Watched last night's episode of Build a New Life in the Country. You can read more about it on the programme website, http://homes.five.tv/jsp/5hmain.jsp?lnk=451
A Whitby middle aged couple bought a ruined farmsteading and bastel house and spent a year making it habitable. Reminded of my own early years in old farm cottages, some of them needing major renovation in days before makeovers. But this project was in a different league. No roof, with decades of weather damage,it was an 18th century bastel house - that's a fortified farm house on the Scottish borders to deter Scottish cattle stealers! Walls 2-3 feet thick, and parts of the floor feet deep in centuries of dung, muck and rubble; the cows shared the building nights and winters to protect them from the Lowland rustlers.
It takes a combination of desire, acquired skills, co-operation, muscle and perhaps a little oddness, to envision such a ruin transformed into a dream home. Centuries of dung removed, tons of concrete laid by hand, the stone tiling roof rebuilt, floors, windows, electricty, plumbing, the lot. As an example of a marriage of minds and sharing of a life project it was simply inspirational - and I was moved by the indomitable, resilient, optimism of this pair - and the way they simply, 'got on with it', through snow, flooding that washed their building materials away, and serial night shifts of hard graft.

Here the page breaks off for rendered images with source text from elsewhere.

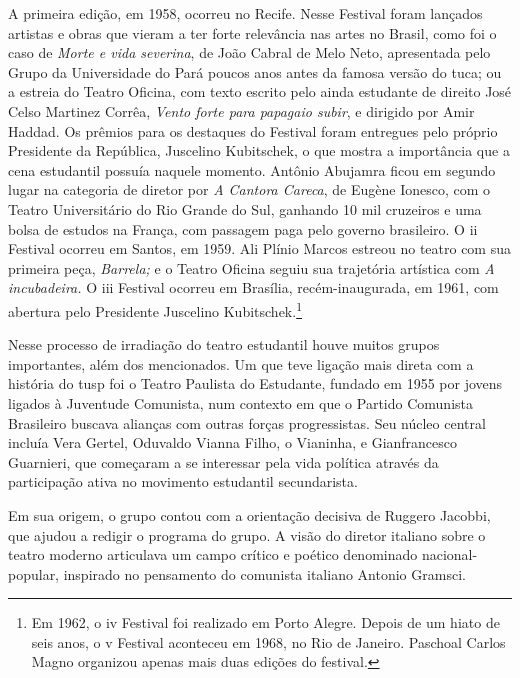 A primeira edição, em 1958, ocorreu no Recife. Nesse Festival foram
lançados artistas e obras que vieram a ter forte relevância nas artes no
Brasil, como foi o caso de {\it Morte e vida severina}, de João Cabral
de Melo Neto, apresentada pelo Grupo da Universidade do Pará poucos anos
antes da famosa versão do {\sc tuca}; ou a estreia do Teatro Oficina, com
texto escrito pelo ainda estudante de direito José Celso Martinez
Corrêa, {\it Vento forte para papagaio subir}, e dirigido por Amir
Haddad. Os prêmios para os destaques do Festival foram entregues pelo
próprio Presidente da República, Juscelino Kubitschek, o que mostra a
importância que a cena estudantil possuía naquele momento. Antônio
Abujamra ficou em segundo lugar na categoria de diretor por {\it A
Cantora Careca}, de Eugène Ionesco, com o Teatro Universitário do Rio
Grande do Sul, ganhando 10 mil cruzeiros e uma bolsa de estudos na
França, com passagem paga pelo governo brasileiro. O {\sc ii} Festival ocorreu
em Santos, em 1959. Ali Plínio Marcos estreou no teatro com sua primeira
peça, {\it Barrela;} e o Teatro Oficina seguiu sua trajetória artística
com {\it A incubadeira.} O {\sc iii} Festival ocorreu em Brasília,
recém-inaugurada, em 1961, com abertura pelo Presidente Juscelino
Kubitschek.\footnote{Em 1962, o {\sc iv} Festival foi realizado em Porto
  Alegre. Depois de um hiato de seis anos, o {\sc v} Festival aconteceu em
  1968, no Rio de Janeiro. Paschoal Carlos Magno organizou apenas mais
  duas edições do festival.}

\subject{Estudantes e a ideia de nacional-popular: Teatro Paulista do
Estudante}

Nesse processo de irradiação do teatro estudantil houve muitos grupos
importantes, além dos mencionados. Um que teve ligação mais direta com a
história do {\sc tusp} foi o Teatro Paulista do Estudante, fundado em 1955 por
jovens ligados à Juventude Comunista, num contexto em que o Partido
Comunista Brasileiro buscava alianças com outras forças progressistas.
Seu núcleo central incluía Vera Gertel, Oduvaldo Vianna Filho, o
Vianinha, e Gianfrancesco Guarnieri, que começaram a se interessar pela
vida política através da participação ativa no movimento estudantil
secundarista.

Em sua origem, o grupo contou com a orientação decisiva de Ruggero
Jacobbi, que ajudou a redigir o programa do grupo. A visão do diretor
italiano sobre o teatro moderno articulava um campo crítico e poético
denominado nacional-popular, inspirado no pensamento do comunista
italiano Antonio Gramsci.

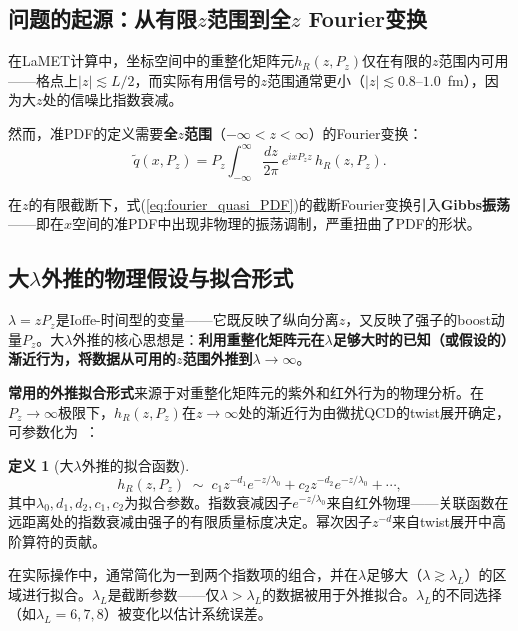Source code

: \documentclass[12pt,a4paper]{ctexart}
\theoremstyle{definition}
\newtheorem{definition}{定义}[section]
\begin{document}
\subsection{问题的起源：从有限$z$范围到全$z$ Fourier变换}

在LaMET计算中，坐标空间中的重整化矩阵元$h_R(z, P_z)$仅在有限的$z$范围内可用——格点上$|z| \lesssim L/2$，而实际有用信号的$z$范围通常更小（$|z| \lesssim 0.8\text{--}1.0$~fm），因为大$z$处的信噪比指数衰减。

然而，准PDF的定义需要\textbf{全$z$范围}（$-\infty < z < \infty$）的Fourier变换：
\begin{equation}
\tilde{q}(x, P_z) = P_z \int_{-\infty}^{\infty} \frac{dz}{2\pi}\, e^{i x P_z z}\, h_R(z, P_z).
\label{eq:fourier_quasi_PDF}
\end{equation}

在$z$的有限截断下，式(\ref{eq:fourier_quasi_PDF})的截断Fourier变换引入\textbf{Gibbs振荡}——即在$x$空间的准PDF中出现非物理的振荡调制，严重扭曲了PDF的形状。

\subsection{大$\lambda$外推的物理假设与拟合形式}

$\lambda = zP_z$是Ioffe-时间型的变量——它既反映了纵向分离$z$，又反映了强子的boost动量$P_z$。大$\lambda$外推的核心思想是：\textbf{利用重整化矩阵元在$\lambda$足够大时的已知（或假设的）渐近行为，将数据从可用的$z$范围外推到$\lambda \to \infty$}。

\textbf{常用的外推拟合形式}来源于对重整化矩阵元的紫外和红外行为的物理分析。在$P_z \to \infty$极限下，$h_R(z, P_z)$在$z \to \infty$处的渐近行为由微扰QCD的twist展开确定，可参数化为~\cite{Ji2021hybrid,Chen2025gluon}：

\begin{definition}[大$\lambda$外推的拟合函数]
\begin{equation}
\boxed{h_R(z, P_z) \;\sim\; c_1 z^{-d_1} e^{-z/\lambda_0} + c_2 z^{-d_2} e^{-z/\lambda_0} + \cdots},
\label{eq:lambda_fit_form}
\end{equation}
其中$\lambda_0, d_1, d_2, c_1, c_2$为拟合参数。指数衰减因子$e^{-z/\lambda_0}$来自红外物理——关联函数在远距离处的指数衰减由强子的有限质量标度决定。幂次因子$z^{-d}$来自twist展开中高阶算符的贡献。
\end{definition}

在实际操作中，通常简化为一到两个指数项的组合，并在$\lambda$足够大（$\lambda \gtrsim \lambda_L$）的区域进行拟合。$\lambda_L$是截断参数——仅$\lambda > \lambda_L$的数据被用于外推拟合。$\lambda_L$的不同选择（如$\lambda_L = 6, 7, 8$）被变化以估计系统误差。
\end{document}

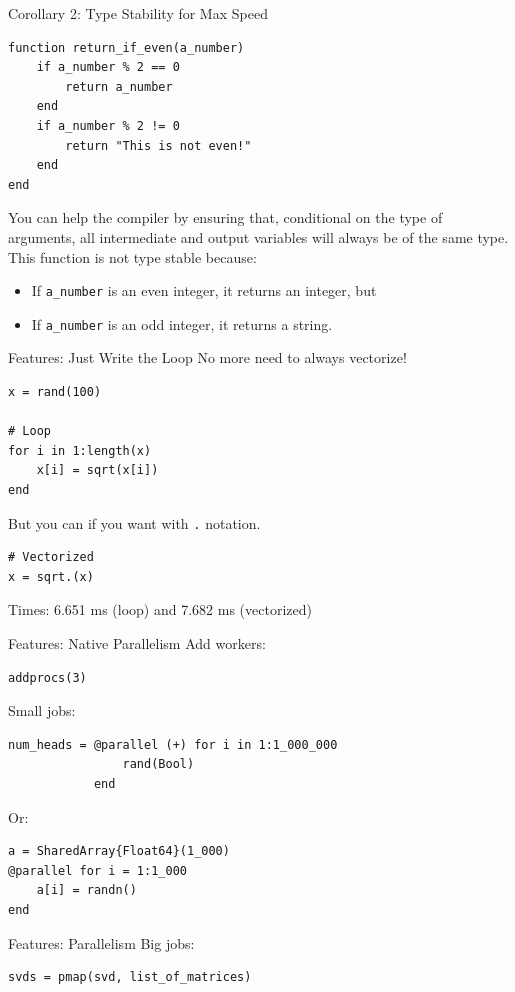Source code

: \documentclass[11pt]{beamer}
\begin{document}
\begin{frame}[fragile]{Corollary 2: Type Stability for Max Speed}

\begin{verbatim}
function return_if_even(a_number)
    if a_number % 2 == 0
        return a_number
    end
    if a_number % 2 != 0
        return "This is not even!"
    end
end
\end{verbatim}
You can help the compiler by ensuring that, \alert{conditional on the type of arguments}, all intermediate and output variables will always be of the same type.\\
This function is \alert{not} type stable because:
\begin{itemize}
    \item If \texttt{a\_number} is an even integer, it returns an integer, but
    \item If \texttt{a\_number} is an odd integer, it returns a string.
\end{itemize}
\end{frame}


\begin{frame}[fragile]{Features: Just Write the Loop}
No more need to always vectorize!
\begin{verbatim}
x = rand(100)

# Loop
for i in 1:length(x)
    x[i] = sqrt(x[i])
end
\end{verbatim}
But you can if you want with \texttt{.} notation.
\begin{verbatim}
# Vectorized
x = sqrt.(x)
\end{verbatim}
Times: 6.651 ms (loop) and 7.682 ms (vectorized)
\end{frame}

\begin{frame}[fragile]{Features: Native Parallelism}
Add workers:
\begin{verbatim}
addprocs(3)
\end{verbatim}
Small jobs:
\begin{verbatim}
num_heads = @parallel (+) for i in 1:1_000_000
                rand(Bool)
            end
\end{verbatim}
\pause
Or:
\begin{verbatim}
a = SharedArray{Float64}(1_000)
@parallel for i = 1:1_000
    a[i] = randn()
end
\end{verbatim}
\end{frame}


\begin{frame}[fragile]{Features: Parallelism}
Big jobs:
\begin{verbatim}
svds = pmap(svd, list_of_matrices)
\end{verbatim}
\end{frame}
\end{document}
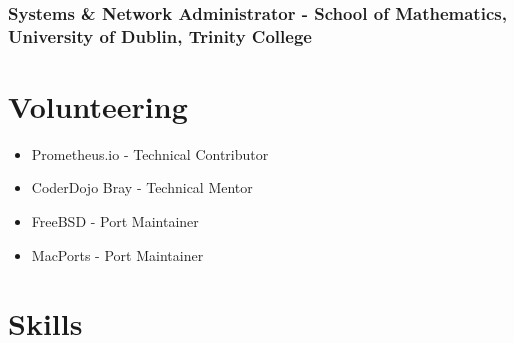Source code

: \documentclass[a4paper, 10pt] {article}
\begin{document}
\subsubsection*{Systems \& Network Administrator - School of Mathematics, University of Dublin, Trinity College}

\hrulefill

\section*{Volunteering}

\begin{itemize}
  \item Prometheus.io - Technical Contributor
  \item CoderDojo Bray - Technical Mentor
  \item FreeBSD - Port Maintainer
  \item MacPorts - Port Maintainer
\end{itemize}

\hrulefill

\section*{Skills}
\end{document}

This would be the place to get homiletical and expand on dilapidation and ruin as metaphor of life, and how vision and passion can make the impossible achievable - but that would be to look for spiritual lessons. And it trivialises the realities this programme was about. It was about stone tiles, hung floors, bolted cross beams, hard packed dung requiring pick-axes, a 50 odd year old 5 foot grandmother revelling in the power of a power hammer. Lord Macleod's doctrine of creation was deeply biblical because he took matter, the sheer materiality of this world, with theological seriousness. That's what I saw happening last night - two people tackling ruined chaos with creative energy fired by a vision of the beautiful. Great television!